Next, we sought to assess the expression of BRCA1, at the level of mRNA, in WBC. To this end, we analyzed the expression level of the BRCA1 gene by real-time RT-PCR in the newborn carriers, woman carriers, and BRCA1 methylation-positive breast cancer patients. Interestingly, we did not find any reduction in the expression level of the BRCA1 in six highly methylated newborns as compared to unmethylated controls (Fig. 2a, d). However, in woman carriers, the expression level was reduced by two folds in three out of five woman carriers (Fig. 2b, e). Furthermore, we found a considerable reduction in the expression level of the BRCA1 in six out of nine breast cancer patients (Fig. 2c, f). Interestingly, the fold change of the BRCA1 expression level in breast cancer patients highly correlated (R = 0.89) with patient’s age in eight out of nine cases (Fig. 2h). We were not able to analyze the expression level of BRCA1 in ovarian cancer patients due to lack of RNA samples. However, we found extensive disorganization in the pattern and levels of methylation across the 23 CpG sites in the promoter region as compared to that in cancer-free woman and newborn carriers (Fig. 2i).

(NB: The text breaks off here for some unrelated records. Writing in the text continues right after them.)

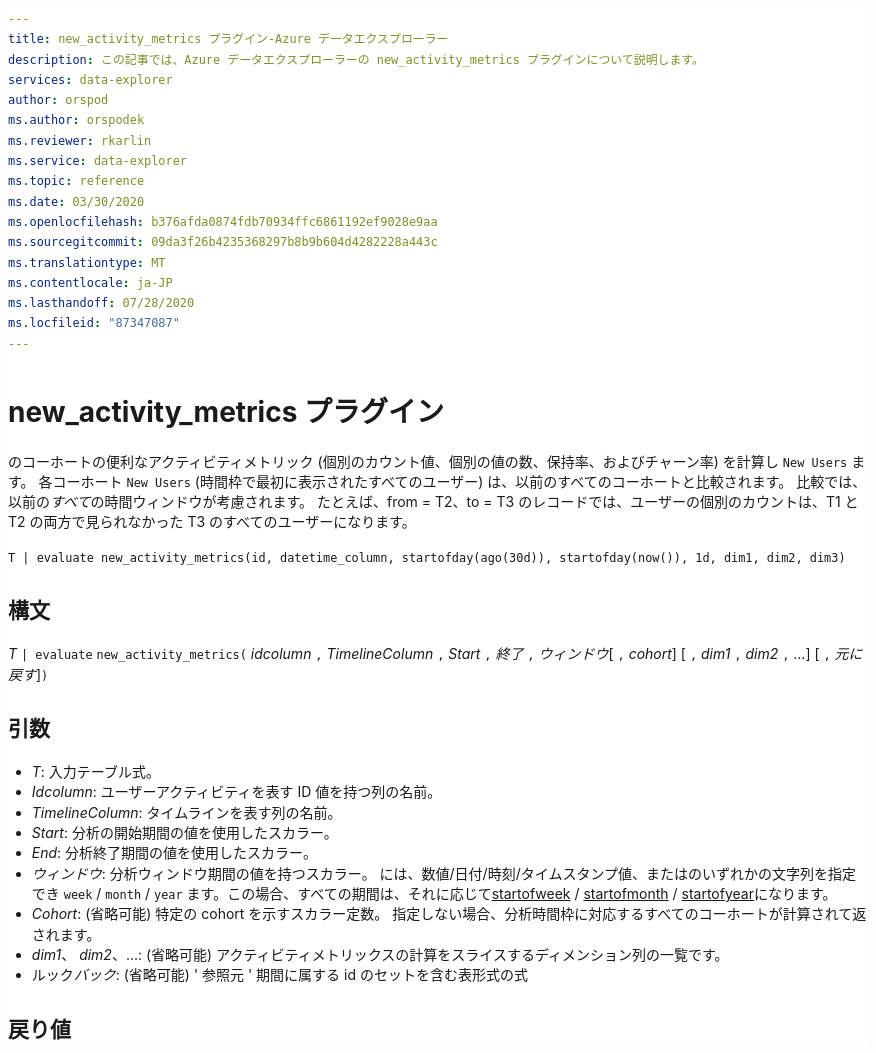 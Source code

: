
 ```yaml
---
title: new_activity_metrics プラグイン-Azure データエクスプローラー
description: この記事では、Azure データエクスプローラーの new_activity_metrics プラグインについて説明します。
services: data-explorer
author: orspod
ms.author: orspodek
ms.reviewer: rkarlin
ms.service: data-explorer
ms.topic: reference
ms.date: 03/30/2020
ms.openlocfilehash: b376afda0874fdb70934ffc6861192ef9028e9aa
ms.sourcegitcommit: 09da3f26b4235368297b8b9b604d4282228a443c
ms.translationtype: MT
ms.contentlocale: ja-JP
ms.lasthandoff: 07/28/2020
ms.locfileid: "87347087"
---
```

# <a name="new_activity_metrics-plugin"></a>new_activity_metrics プラグイン

のコーホートの便利なアクティビティメトリック (個別のカウント値、個別の値の数、保持率、およびチャーン率) を計算し `New Users` ます。 各コーホート `New Users` (時間枠で最初に表示されたすべてのユーザー) は、以前のすべてのコーホートと比較されます。 比較では、以前の*すべて*の時間ウィンドウが考慮されます。 たとえば、from = T2、to = T3 のレコードでは、ユーザーの個別のカウントは、T1 と T2 の両方で見られなかった T3 のすべてのユーザーになります。 
```kusto
T | evaluate new_activity_metrics(id, datetime_column, startofday(ago(30d)), startofday(now()), 1d, dim1, dim2, dim3)
```

## <a name="syntax"></a>構文

*T* `| evaluate` `new_activity_metrics(` *idcolumn* `,` *TimelineColumn* `,` *Start* `,` *終了* `,` *ウィンドウ*[ `,` *cohort*] [ `,` *dim1* `,` *dim2* `,` ...] [ `,` *元に戻す*]`)`

## <a name="arguments"></a>引数

* *T*: 入力テーブル式。
* *Idcolumn*: ユーザーアクティビティを表す ID 値を持つ列の名前。 
* *TimelineColumn*: タイムラインを表す列の名前。
* *Start*: 分析の開始期間の値を使用したスカラー。
* *End*: 分析終了期間の値を使用したスカラー。
* *ウィンドウ*: 分析ウィンドウ期間の値を持つスカラー。 には、数値/日付/時刻/タイムスタンプ値、またはのいずれかの文字列を指定でき `week` / `month` / `year` ます。この場合、すべての期間は、それに応じて[startofweek](startofweekfunction.md) / [startofmonth](startofmonthfunction.md) / [startofyear](startofyearfunction.md)になります。 
* *Cohort*: (省略可能) 特定の cohort を示すスカラー定数。 指定しない場合、分析時間枠に対応するすべてのコーホートが計算されて返されます。
* *dim1*、 *dim2*、...: (省略可能) アクティビティメトリックスの計算をスライスするディメンション列の一覧です。
* ルック*バック*: (省略可能) ' 参照元 ' 期間に属する id のセットを含む表形式の式

## <a name="returns"></a>戻り値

Discussion and conclusions

In this study, we have screened a total of 865 females for their WBC BRCA1 and MGMT promoters’ methylation status by the MSP assay. The overall frequencies were 8.7% for the BRCA1 and 11.7% for the MGMT gene promoter. Remarkably, we found the frequency of BRCA1 methylation to be similar in both newborns and adult females and are analogous to our previously reported frequencies [11, 24]. Importantly, both newborn and adult samples showed identical pattern and levels of methylation across all the studied CpG sites in the BRCA1 promoter. This indicates that constitutional epimutation of the BRCA1gene is present from the early life of the carriers, as opposed to the belief that it is acquired later on during the lifetime of the individual.

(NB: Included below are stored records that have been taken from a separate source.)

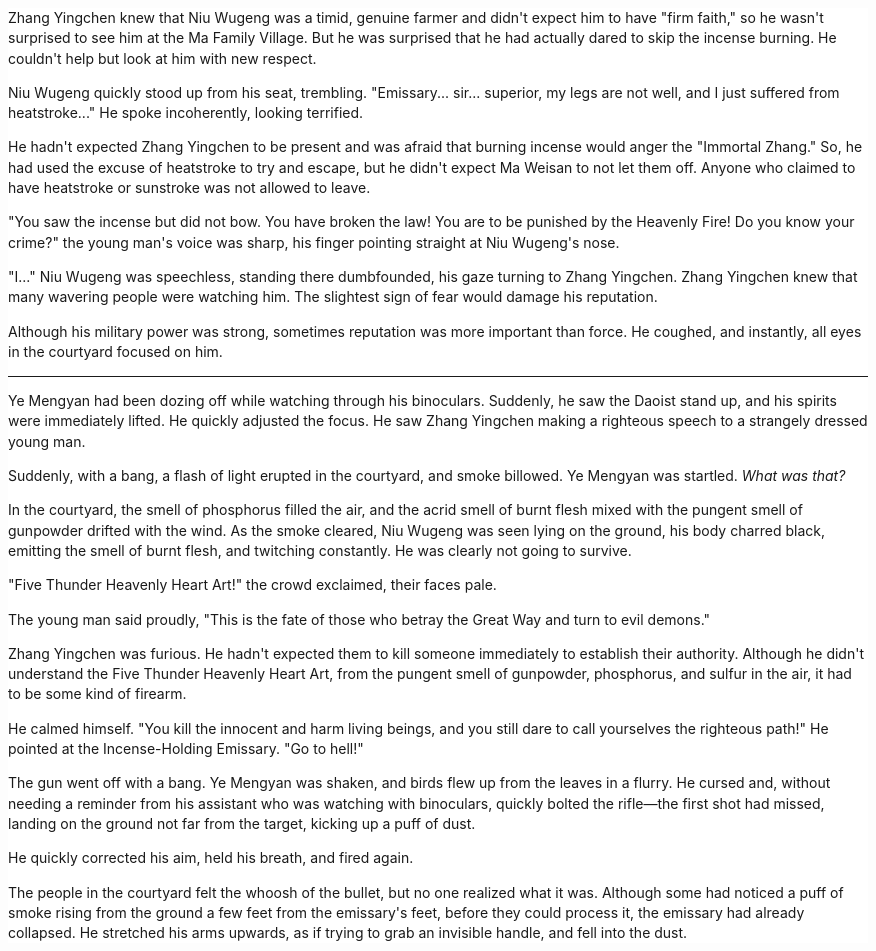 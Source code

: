 Zhang Yingchen knew that Niu Wugeng was a timid, genuine farmer and didn't expect him to have "firm faith," so he wasn't surprised to see him at the Ma Family Village. But he was surprised that he had actually dared to skip the incense burning. He couldn't help but look at him with new respect.

Niu Wugeng quickly stood up from his seat, trembling. "Emissary... sir... superior, my legs are not well, and I just suffered from heatstroke..." He spoke incoherently, looking terrified.

He hadn't expected Zhang Yingchen to be present and was afraid that burning incense would anger the "Immortal Zhang." So, he had used the excuse of heatstroke to try and escape, but he didn't expect Ma Weisan to not let them off. Anyone who claimed to have heatstroke or sunstroke was not allowed to leave.

"You saw the incense but did not bow. You have broken the law! You are to be punished by the Heavenly Fire! Do you know your crime?" the young man's voice was sharp, his finger pointing straight at Niu Wugeng's nose.

"I..." Niu Wugeng was speechless, standing there dumbfounded, his gaze turning to Zhang Yingchen. Zhang Yingchen knew that many wavering people were watching him. The slightest sign of fear would damage his reputation.

Although his military power was strong, sometimes reputation was more important than force. He coughed, and instantly, all eyes in the courtyard focused on him.

---

Ye Mengyan had been dozing off while watching through his binoculars. Suddenly, he saw the Daoist stand up, and his spirits were immediately lifted. He quickly adjusted the focus. He saw Zhang Yingchen making a righteous speech to a strangely dressed young man.

Suddenly, with a bang, a flash of light erupted in the courtyard, and smoke billowed. Ye Mengyan was startled. *What was that?*

In the courtyard, the smell of phosphorus filled the air, and the acrid smell of burnt flesh mixed with the pungent smell of gunpowder drifted with the wind. As the smoke cleared, Niu Wugeng was seen lying on the ground, his body charred black, emitting the smell of burnt flesh, and twitching constantly. He was clearly not going to survive.

"Five Thunder Heavenly Heart Art!" the crowd exclaimed, their faces pale.

The young man said proudly, "This is the fate of those who betray the Great Way and turn to evil demons."

Zhang Yingchen was furious. He hadn't expected them to kill someone immediately to establish their authority. Although he didn't understand the Five Thunder Heavenly Heart Art, from the pungent smell of gunpowder, phosphorus, and sulfur in the air, it had to be some kind of firearm.

He calmed himself. "You kill the innocent and harm living beings, and you still dare to call yourselves the righteous path!" He pointed at the Incense-Holding Emissary. "Go to hell!"

The gun went off with a bang. Ye Mengyan was shaken, and birds flew up from the leaves in a flurry. He cursed and, without needing a reminder from his assistant who was watching with binoculars, quickly bolted the rifle—the first shot had missed, landing on the ground not far from the target, kicking up a puff of dust.

He quickly corrected his aim, held his breath, and fired again.

The people in the courtyard felt the whoosh of the bullet, but no one realized what it was. Although some had noticed a puff of smoke rising from the ground a few feet from the emissary's feet, before they could process it, the emissary had already collapsed. He stretched his arms upwards, as if trying to grab an invisible handle, and fell into the dust.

The frequencies of BRCA1 and MGMT methylations in delivering women were about 26% lower than that of both adult and newborn females, suggesting that the BRCA1 and MGMT promoters are demethylated in women during pregnancy. Indeed, it has been reported that pregnancy reprograms the epigenome as a protective mechanism against breast cancer in women [25]. In addition, it was found that the IGF acid labile subunit, which is responsible for transporting the IGF1 protein in the blood circulation, is activated by hypomethylation whereas the IGF1R is silenced by hypermethylation [26]. Thus, the epigenetic modifications of these two genes could contribute to the protective outcome of early pregnancy and parity against breast cancers. Hence, it is plausible that in a portion of the delivering women, the BRCA1 and MGMT promoters are demethylated due to either parity or early pregnancy as a protective mechanism against breast and ovarian cancers. However, further studies with larger sample size are needed to verify this.

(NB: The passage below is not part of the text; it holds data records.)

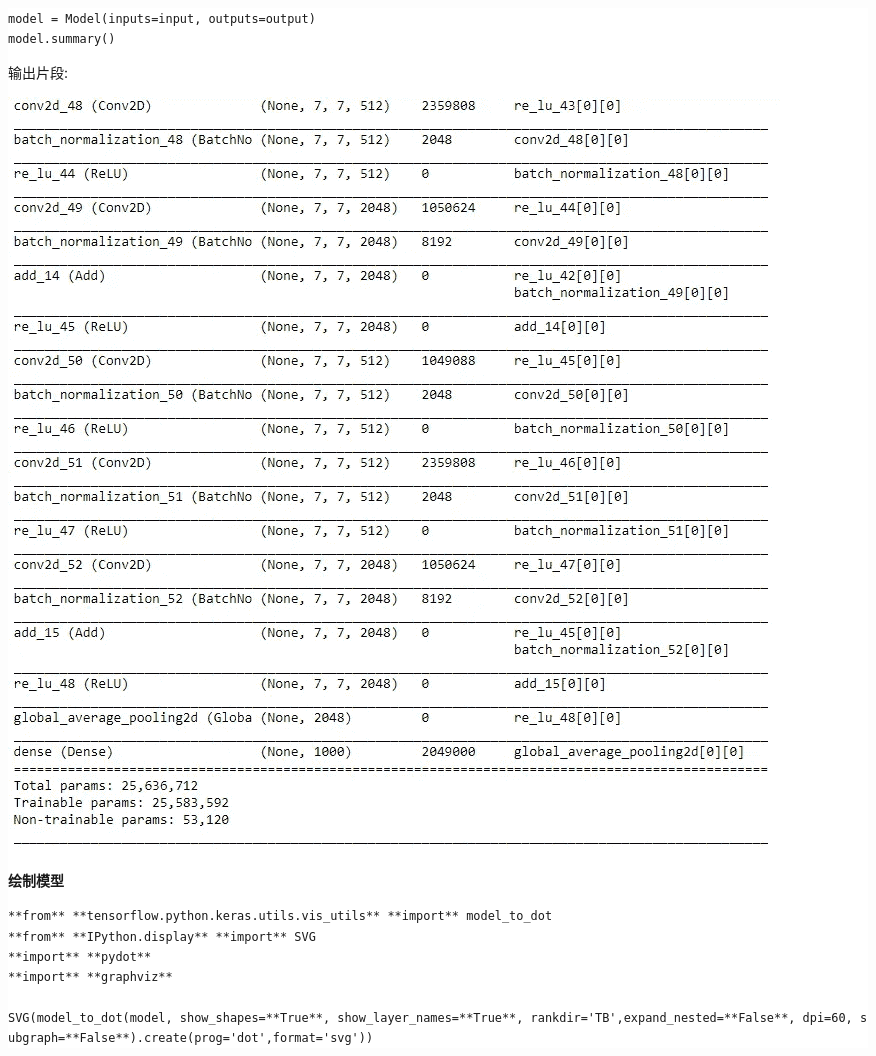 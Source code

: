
 ```
model = Model(inputs=input, outputs=output)
model.summary()
```

输出片段:

![](img/1274fc9898c8f69b91781a498020f019.png)

**绘制模型**

```
**from** **tensorflow.python.keras.utils.vis_utils** **import** model_to_dot
**from** **IPython.display** **import** SVG
**import** **pydot**
**import** **graphviz**

SVG(model_to_dot(model, show_shapes=**True**, show_layer_names=**True**, rankdir='TB',expand_nested=**False**, dpi=60, subgraph=**False**).create(prog='dot',format='svg'))
```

Our group is the first to report the transmission of the BRCA1 and MGMT epimutations from mothers to daughters. Although the overall frequency of inheritance was low, 1.4% for BRCA1 and 3.1% for MGMT, it accounted for a high proportion of the mother carriers. In a recent report, the authors have concluded that BRCA1 methylation is not transmitted from mother to daughter [27]. The discordance between the two studies could be due to the sample sizes, 6 mother-daughter pairs versus 290 pairs in our study. Although, in our study, BRCA1 methylation was not transmitted from father to daughter, we cannot rule out the potential inheritance through paternal germ line as only one father was tested. However, we can conclude from this result that the majority of BRCA1 epimutation appears to occur during early development, which could be due to an exposure to environmental insults. The finding that BRCA1 mother carriers have MGMT newborn carriers, and vice versa may indicate a possible link between the constitutional epimutation of these two genes. Additionally important, it does rule out the possibility of contamination of maternal blood in cord samples.

The inheritance of methylated cancer-associated genes has been previously reported [21, 22]. As constitutive methylation of BRCA1 and MGMT has been found to associate with an increased risk of cancer development [813, 28], it is conceivable to believe that the affected daughter has a high risk for developing these cancers. Indeed, it has been reported that a mother with constitutional MLH1 and who had Lynch syndrome has transmitted MLH1 epimutation to two of her children who developed also early colonic tumors [23].

It is still not clear whether epimutational inheritance occurs per se or it arises due to cross linkage to cis-acting genetic lesions. Several studies have revealed the constitutional epimutation of tumor suppressor genes to be linked to cis-acting genetic lesions [2931]. As no such genetic lesion has been found in the promoter of BRCA1 to explain its methylation [13], the inheritance of BRCA1 methylation, we report in this study, may support the concept of transgenerational epigenetic inheritance.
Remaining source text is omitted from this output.